--- Supplied records Enclosed Below ---

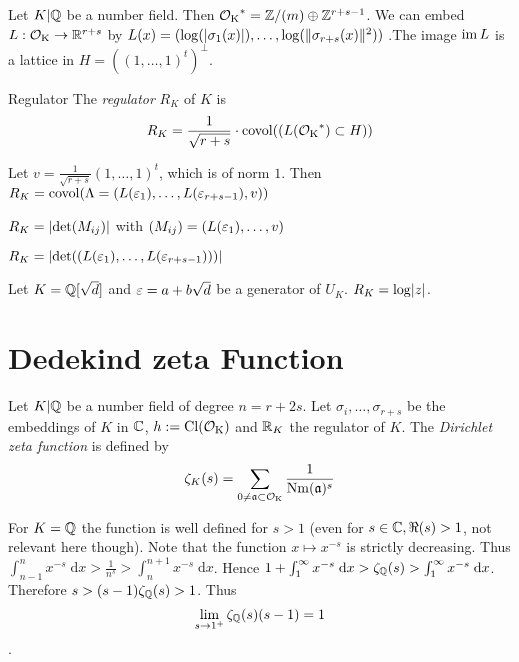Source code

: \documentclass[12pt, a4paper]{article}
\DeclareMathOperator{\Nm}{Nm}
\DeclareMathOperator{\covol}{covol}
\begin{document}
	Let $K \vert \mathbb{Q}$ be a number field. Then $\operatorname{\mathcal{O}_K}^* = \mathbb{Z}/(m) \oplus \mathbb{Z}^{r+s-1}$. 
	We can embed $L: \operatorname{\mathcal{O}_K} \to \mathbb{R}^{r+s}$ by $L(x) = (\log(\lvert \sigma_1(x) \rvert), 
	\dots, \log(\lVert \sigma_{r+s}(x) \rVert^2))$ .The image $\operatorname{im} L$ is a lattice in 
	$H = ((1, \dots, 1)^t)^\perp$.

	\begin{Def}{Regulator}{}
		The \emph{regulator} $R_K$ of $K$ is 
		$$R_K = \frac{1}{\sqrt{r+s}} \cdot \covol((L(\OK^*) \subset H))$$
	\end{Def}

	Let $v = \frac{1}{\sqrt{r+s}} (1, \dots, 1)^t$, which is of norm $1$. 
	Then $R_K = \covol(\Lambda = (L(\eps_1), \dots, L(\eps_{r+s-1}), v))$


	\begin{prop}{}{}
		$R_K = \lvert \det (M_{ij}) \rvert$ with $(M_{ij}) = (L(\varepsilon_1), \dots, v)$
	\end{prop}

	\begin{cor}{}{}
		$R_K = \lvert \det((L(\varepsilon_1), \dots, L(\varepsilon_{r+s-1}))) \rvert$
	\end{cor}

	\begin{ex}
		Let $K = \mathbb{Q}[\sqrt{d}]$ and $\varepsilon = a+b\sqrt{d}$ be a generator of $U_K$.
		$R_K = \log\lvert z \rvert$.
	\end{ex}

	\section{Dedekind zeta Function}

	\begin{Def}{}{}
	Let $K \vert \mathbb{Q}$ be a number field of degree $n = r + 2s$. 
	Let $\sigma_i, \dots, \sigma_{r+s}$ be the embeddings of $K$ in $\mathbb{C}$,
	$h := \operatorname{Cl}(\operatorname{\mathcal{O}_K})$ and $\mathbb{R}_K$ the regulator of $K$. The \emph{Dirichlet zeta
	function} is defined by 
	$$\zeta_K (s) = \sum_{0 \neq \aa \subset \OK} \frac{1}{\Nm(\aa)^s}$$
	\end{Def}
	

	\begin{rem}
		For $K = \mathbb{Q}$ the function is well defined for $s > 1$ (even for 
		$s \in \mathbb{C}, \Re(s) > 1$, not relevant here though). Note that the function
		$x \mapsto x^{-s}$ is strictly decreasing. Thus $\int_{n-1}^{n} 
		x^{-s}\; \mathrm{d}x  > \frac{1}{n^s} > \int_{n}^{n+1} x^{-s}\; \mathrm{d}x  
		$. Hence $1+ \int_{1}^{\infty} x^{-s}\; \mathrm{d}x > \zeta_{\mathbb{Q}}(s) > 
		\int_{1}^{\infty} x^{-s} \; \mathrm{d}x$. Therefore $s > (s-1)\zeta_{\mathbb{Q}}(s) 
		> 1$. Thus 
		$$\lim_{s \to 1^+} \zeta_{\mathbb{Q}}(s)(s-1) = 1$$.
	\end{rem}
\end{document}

--- End of Enclosed Supplied records ---
--- Supplied records Enclosed Below ---

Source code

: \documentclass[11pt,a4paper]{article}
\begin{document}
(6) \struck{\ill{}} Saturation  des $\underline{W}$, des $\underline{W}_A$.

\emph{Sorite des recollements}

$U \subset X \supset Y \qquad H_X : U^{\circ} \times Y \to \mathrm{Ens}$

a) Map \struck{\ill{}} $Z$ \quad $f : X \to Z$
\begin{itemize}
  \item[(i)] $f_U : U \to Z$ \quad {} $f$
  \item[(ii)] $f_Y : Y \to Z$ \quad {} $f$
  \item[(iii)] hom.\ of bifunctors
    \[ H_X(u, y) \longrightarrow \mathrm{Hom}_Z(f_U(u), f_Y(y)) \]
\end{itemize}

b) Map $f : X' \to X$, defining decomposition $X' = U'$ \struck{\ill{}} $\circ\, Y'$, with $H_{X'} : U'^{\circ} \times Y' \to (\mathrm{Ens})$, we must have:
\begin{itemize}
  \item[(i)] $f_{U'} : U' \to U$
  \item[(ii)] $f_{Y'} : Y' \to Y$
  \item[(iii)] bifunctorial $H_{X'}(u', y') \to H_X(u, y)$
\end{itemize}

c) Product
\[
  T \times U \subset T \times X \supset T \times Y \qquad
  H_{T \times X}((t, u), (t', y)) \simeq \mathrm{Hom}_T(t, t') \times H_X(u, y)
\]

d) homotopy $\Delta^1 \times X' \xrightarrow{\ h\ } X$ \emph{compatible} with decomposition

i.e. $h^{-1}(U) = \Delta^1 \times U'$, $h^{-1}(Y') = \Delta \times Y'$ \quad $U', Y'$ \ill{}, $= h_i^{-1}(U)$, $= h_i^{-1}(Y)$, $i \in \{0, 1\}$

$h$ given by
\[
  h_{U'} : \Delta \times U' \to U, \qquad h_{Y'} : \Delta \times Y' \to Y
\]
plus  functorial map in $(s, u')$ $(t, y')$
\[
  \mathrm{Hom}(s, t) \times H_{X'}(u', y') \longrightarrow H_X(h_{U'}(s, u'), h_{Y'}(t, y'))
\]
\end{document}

--- End of Enclosed Supplied records ---

* _Exercise objective_
Using the entries, return every line where the word "Then" can be found.

* _Written answer_
	Let $K \vert \mathbb{Q}$ be a number field. Then $\operatorname{\mathcal{O}_K}^* = \mathbb{Z}/(m) \oplus \mathbb{Z}^{r+s-1}$. 
	Then $R_K = \covol(\Lambda = (L(\eps_1), \dots, L(\eps_{r+s-1}), v))$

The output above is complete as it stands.